La pausa…un diritto del lavoratore. Ma se durante i “famosi 10 minuti di pausa” il lavoratore si facesse male, si potrebbe parlare di infortunio? La questione è ancora aperta. Perché non includere questo caso almeno tra gli infortuni in itinere?
Premessa
La legge ad oggi ha definito due tipologie di infortunio: l’infortunio in itinere e l’infortunio sul luogo di lavoro.
Quest’ultimo, come dice la parola stessa, riguarda tutte le tipologie di danni fisici arrecati al dipendente sul luogo di lavoro.
L’infortunio in itinere, invece, viene definito ad oggi solo come l’insieme di tutti i danni che il dipendente può subire durante il tragitto casa-lavoro (e viceversa). Ma perché non poter estendere questa categoria anche ad altri casi?
Recente sentenza della Cassazione
Il dubbio è sorto di recente, in quanto un’impiegata della Procura di Firenze è caduta durante il tragitto dall’ufficio al bar durante la sua pausa consentita anche dal datore di lavoro.
La questione ha avuto largo seguito. La possibilità di considerare questa caduta come infortunio sul lavoro è stata riconosciuta sia dal giudice in primo grado sia dalla Corte d’Appello. Questa la giustificazione dalla Corte d’Appello di Firenze: “era stata autorizzata dal datore di lavoro, visto che era assente il servizio bar all’interno dell’ufficio”.
Sembrerebbe dunque che nessun dubbio potesse nascere in merito, dal momento che sia in primo sia in secondo grado era emersa la possibilità di considerare tale infortunio almeno come infortunio in itinere.

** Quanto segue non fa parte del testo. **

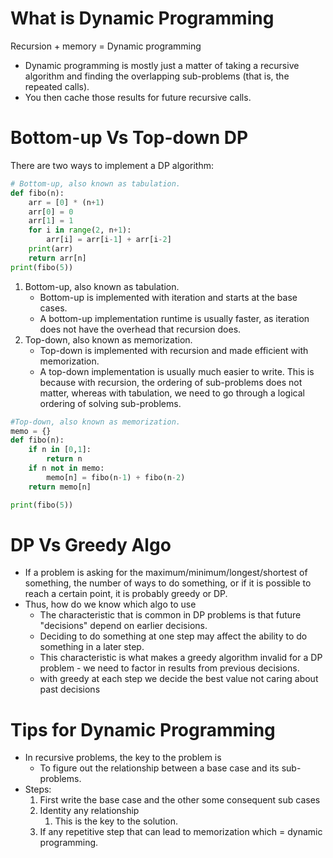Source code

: # What is Dynamic Programming

Recursion + memory = Dynamic programming

  * Dynamic programming is mostly just a matter of taking a recursive algorithm and finding the overlapping sub-problems (that is, the repeated calls).
  * You then cache those results for future recursive calls.

# Bottom-up Vs Top-down DP

There are two ways to implement a DP algorithm:

```python
# Bottom-up, also known as tabulation.  
def fibo(n):
	arr = [0] * (n+1)
	arr[0] = 0
	arr[1] = 1
	for i in range(2, n+1):
		arr[i] = arr[i-1] + arr[i-2]
	print(arr)
	return arr[n]
print(fibo(5))
```

  1. Bottom-up, also known as tabulation.
	  * Bottom-up is implemented with iteration and starts at the base cases.
	  * A bottom-up implementation runtime is usually faster, as iteration does not have the overhead that recursion does.
2. Top-down, also known as memorization.
	  * Top-down is implemented with recursion and made efficient with memorization.
	  * A top-down implementation is usually much easier to write. This is because with recursion, the ordering of sub-problems does not matter, whereas with tabulation, we need to go through a logical ordering of solving sub-problems.

```python
#Top-down, also known as memorization.  
memo = {}
def fibo(n):
	if n in [0,1]:
		return n
	if n not in memo:
		memo[n] = fibo(n-1) + fibo(n-2)
	return memo[n]

print(fibo(5))
```

# DP Vs Greedy Algo

* If a problem is asking for the maximum/minimum/longest/shortest of something, the number of ways to do something, or if it is possible to reach a certain point, it is probably greedy or DP.
* Thus, how do we know which algo to use
	* The characteristic that is common in DP problems is that future "decisions" depend on earlier decisions.
	* Deciding to do something at one step may affect the ability to do something in a later step.
	* This characteristic is what makes a greedy algorithm invalid for a DP problem - we need to factor in results from previous decisions.
	* with greedy at each step we decide the best value not caring about past decisions

# Tips for Dynamic Programming

* In recursive problems, the key to the problem is
	* To figure out the relationship between a base case and its sub-problems.
* Steps:
   1. First write the base case and the other some consequent sub cases
   2. Identity any relationship
	   1. This is the key to the solution.
   3. If any repetitive step that can lead to memorization which = dynamic programming.
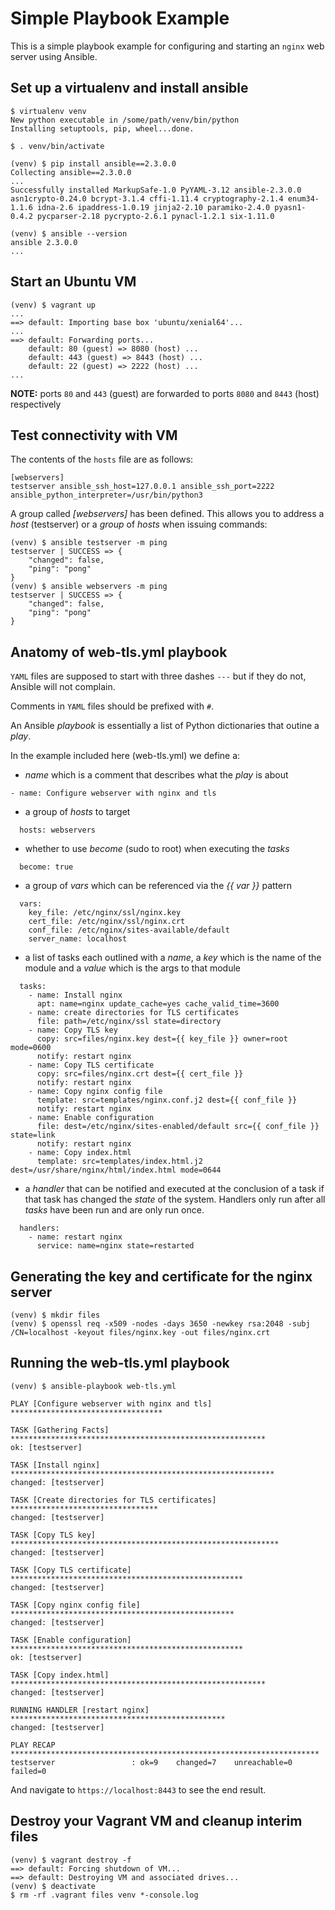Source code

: # Simple Playbook Example
This is a simple playbook example for configuring and starting an `nginx` web server using Ansible.

## Set up a virtualenv and install ansible
```
$ virtualenv venv
New python executable in /some/path/venv/bin/python
Installing setuptools, pip, wheel...done.

$ . venv/bin/activate

(venv) $ pip install ansible==2.3.0.0
Collecting ansible==2.3.0.0
...
Successfully installed MarkupSafe-1.0 PyYAML-3.12 ansible-2.3.0.0 asn1crypto-0.24.0 bcrypt-3.1.4 cffi-1.11.4 cryptography-2.1.4 enum34-1.1.6 idna-2.6 ipaddress-1.0.19 jinja2-2.10 paramiko-2.4.0 pyasn1-0.4.2 pycparser-2.18 pycrypto-2.6.1 pynacl-1.2.1 six-1.11.0

(venv) $ ansible --version
ansible 2.3.0.0
...
```

## Start an Ubuntu VM
```
(venv) $ vagrant up
...
==> default: Importing base box 'ubuntu/xenial64'...
...
==> default: Forwarding ports...
    default: 80 (guest) => 8080 (host) ...
    default: 443 (guest) => 8443 (host) ...
    default: 22 (guest) => 2222 (host) ...
...
```
__NOTE:__ ports `80` and `443` (guest) are forwarded to ports `8080` and `8443` (host) respectively

## Test connectivity with VM
The contents of the `hosts` file are as follows:
```
[webservers]
testserver ansible_ssh_host=127.0.0.1 ansible_ssh_port=2222 ansible_python_interpreter=/usr/bin/python3
```
A group called _[webservers]_ has been defined. This allows you to address a _host_ (testserver) or a _group_ of _hosts_ when issuing commands:
```
(venv) $ ansible testserver -m ping
testserver | SUCCESS => {
    "changed": false,
    "ping": "pong"
}
(venv) $ ansible webservers -m ping
testserver | SUCCESS => {
    "changed": false,
    "ping": "pong"
}
```

## Anatomy of web-tls.yml playbook
`YAML` files are supposed to start with three dashes `---` but if they do not, Ansible will not complain.

Comments in `YAML` files should be prefixed with `#`.

An Ansible _playbook_ is essentially a list of Python dictionaries that outine a _play_.

In the example included here (web-tls.yml) we define a:
* _name_ which is a comment that describes what the _play_ is about
```
- name: Configure webserver with nginx and tls
```
* a group of _hosts_ to target
```
  hosts: webservers
```
* whether to use _become_ (sudo to root) when executing the _tasks_
```
  become: true
```
* a group of _vars_ which can be referenced via the _{{ var }}_ pattern
```
  vars:
    key_file: /etc/nginx/ssl/nginx.key
    cert_file: /etc/nginx/ssl/nginx.crt
    conf_file: /etc/nginx/sites-available/default
    server_name: localhost
```
* a list of tasks each outlined with a _name_, a _key_ which is the name of the module and a _value_ which is the args to that module
```
  tasks:
    - name: Install nginx
      apt: name=nginx update_cache=yes cache_valid_time=3600
    - name: create directories for TLS certificates
      file: path=/etc/nginx/ssl state=directory
    - name: Copy TLS key
      copy: src=files/nginx.key dest={{ key_file }} owner=root mode=0600
      notify: restart nginx
    - name: Copy TLS certificate
      copy: src=files/nginx.crt dest={{ cert_file }}
      notify: restart nginx
    - name: Copy nginx config file
      template: src=templates/nginx.conf.j2 dest={{ conf_file }}
      notify: restart nginx
    - name: Enable configuration
      file: dest=/etc/nginx/sites-enabled/default src={{ conf_file }} state=link
      notify: restart nginx
    - name: Copy index.html
      template: src=templates/index.html.j2 dest=/usr/share/nginx/html/index.html mode=0644
```
* a _handler_ that can be notified and executed at the conclusion of a task if that task has changed the _state_ of the system. Handlers only run after all _tasks_ have been run and are only run once.
```
  handlers:
    - name: restart nginx
      service: name=nginx state=restarted
```

## Generating the key and certificate for the nginx server
```
(venv) $ mkdir files
(venv) $ openssl req -x509 -nodes -days 3650 -newkey rsa:2048 -subj /CN=localhost -keyout files/nginx.key -out files/nginx.crt
```

## Running the web-tls.yml playbook
```
(venv) $ ansible-playbook web-tls.yml

PLAY [Configure webserver with nginx and tls] **********************************

TASK [Gathering Facts] *********************************************************
ok: [testserver]

TASK [Install nginx] ***********************************************************
changed: [testserver]

TASK [Create directories for TLS certificates] *********************************
changed: [testserver]

TASK [Copy TLS key] ************************************************************
changed: [testserver]

TASK [Copy TLS certificate] ****************************************************
changed: [testserver]

TASK [Copy nginx config file] **************************************************
changed: [testserver]

TASK [Enable configuration] ****************************************************
ok: [testserver]

TASK [Copy index.html] *********************************************************
changed: [testserver]

RUNNING HANDLER [restart nginx] ************************************************
changed: [testserver]

PLAY RECAP *********************************************************************
testserver                 : ok=9    changed=7    unreachable=0    failed=0
```

And navigate to `https://localhost:8443` to see the end result.

## Destroy your Vagrant VM and cleanup interim files
```
(venv) $ vagrant destroy -f
==> default: Forcing shutdown of VM...
==> default: Destroying VM and associated drives...
(venv) $ deactivate
$ rm -rf .vagrant files venv *-console.log
```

Nonostante questa decisione, l’INAIL ha voluto ripresentare la questione in Cassazione volendo dimostrare che la cosiddetta pausa-caffè, pur essendo un diritto, non è classificabile come un bisogno fisiologico tale da mantenere una connessione con l’attività lavorativa.
Sulla base di tali affermazioni, la Cassazione ha ribaltato completamente l’esito ottenuto nei due gradi precedenti. Queste le parole: “È da escludere l’indennizzabilità dell’infortunio subìto dalla lavoratrice durante la pausa al di fuori dall’ufficio giudiziario ove prestava la propria attività e lungo il percorso seguito per andare al bar a prendere un caffè, poiché la lavoratrice, allontanandosi dall’ufficio per raggiungere un vicino pubblico esercizio, si è volontariamente esposta a un rischio non necessariamente connesso all’attività lavorativa per il soddisfacimento di un bisogno certamente procrastinabile e non impellente, interrompendo così la necessaria connessione causale tra attività lavorativa e incidente”. Come la Suprema Corte è arrivata a questa conclusione ribaltando completamente i risultati ottenuti dalla dipendente nei due gradi precedenti? Secondo la Cassazione la richiesta di recarsi al bar per un caffè è una mera tolleranza espressa dal datore di lavoro per i propri dipendenti e non una prassi che potrebbe incidere in modo significativo sull’accordo tra le parti del rapporto di lavoro (lavoratore e datore di lavoro).
Che sia una soluzione giusta e soprattutto rispettosa dei diritti del lavoratore è ancora presto per dirlo. La sentenza è molto recente. Occorre verificare se vi saranno dei risvolti nel corso del tempo.